On the one-year anniversary of President Donald Trump's inauguration and the 2017 Women's March, the national organization behind the largest single-day demonstration in US history is moving its focus to registering voters in swing states ahead of the 2018 midterm elections.
On Sunday, the Women's March organization is holding a voter registration and mobilization event in Las Vegas, Nevada, called #PowerToThePolls, while sister events, many of them protests, will be held in cities across the country.
Publicly declaring their goal to register one million people to vote this year, the Women's March chairs say they are refocusing their efforts on electing women and progressive candidates.
"This next stage of the movement will channel the energy and activism of the Women's March into tangible strategies and concrete wins in 2018," the organization wrote on its website.
Nevada is a strategic spot for the effort. Former Democratic presidential nominee Hillary Clinton won the purple state by just two points against Trump in 2016, and the state's embattled Republican senator, Dean Heller, is widely considered the most vulnerable GOP incumbent up for reelection to the body in 2018. Heller is being challenged by a woman: Democratic Rep.
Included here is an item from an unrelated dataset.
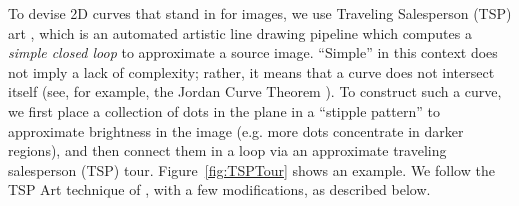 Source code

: \documentclass[runningheads]{llncs}
\begin{document}
To devise 2D curves that stand in for images, we use Traveling Salesperson (TSP) art \cite{bosch2004continuous, kaplan2005tsp,bosch2008connecting}, which is an automated artistic line drawing pipeline which computes a {\em simple closed loop} to approximate a source image.  ``Simple'' in this context does not imply a lack of complexity; rather, it means that a curve does not intersect itself (see, for example, the Jordan Curve Theorem \cite{bosch2009jordan}).  To construct such a curve, we first place a collection of dots in the plane in a ``stipple pattern'' to approximate brightness in the image (e.g. more dots concentrate in darker regions), and then connect them in a loop via an approximate traveling salesperson (TSP) tour.  Figure~\ref{fig:TSPTour} shows an example.  We follow the TSP Art technique of \cite{kaplan2005tsp}, with a few modifications, as described below.


\end{document}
Jacky Rosen. The state will also replace its term-limited governor this year.
Civil rights advocates, including Planned Parenthood president Cecile Richards and NAACP board member Rev. William Barber III, will speak in Las Vegas on Sunday, alongside Nevada's Democratic senator, Catherine Cortez Masto, and other liberal lawmakers and celebrities.
The Nevada effort is the first of what will be a national tour of swing states, including Michigan and Florida.
The organization is also putting an emphasis on outreach to traditionally underrepresented groups, particularly people of color, who have been targeted by voter suppression efforts.
"We all must commit to fighting the systemic voter suppression laws that inhibit so many of our communities from voting," Linda Sarsour, a co-chair of the Women's March, said in a statement. "This campaign will mobilize a new group of activists to create accessible power to our voting polls."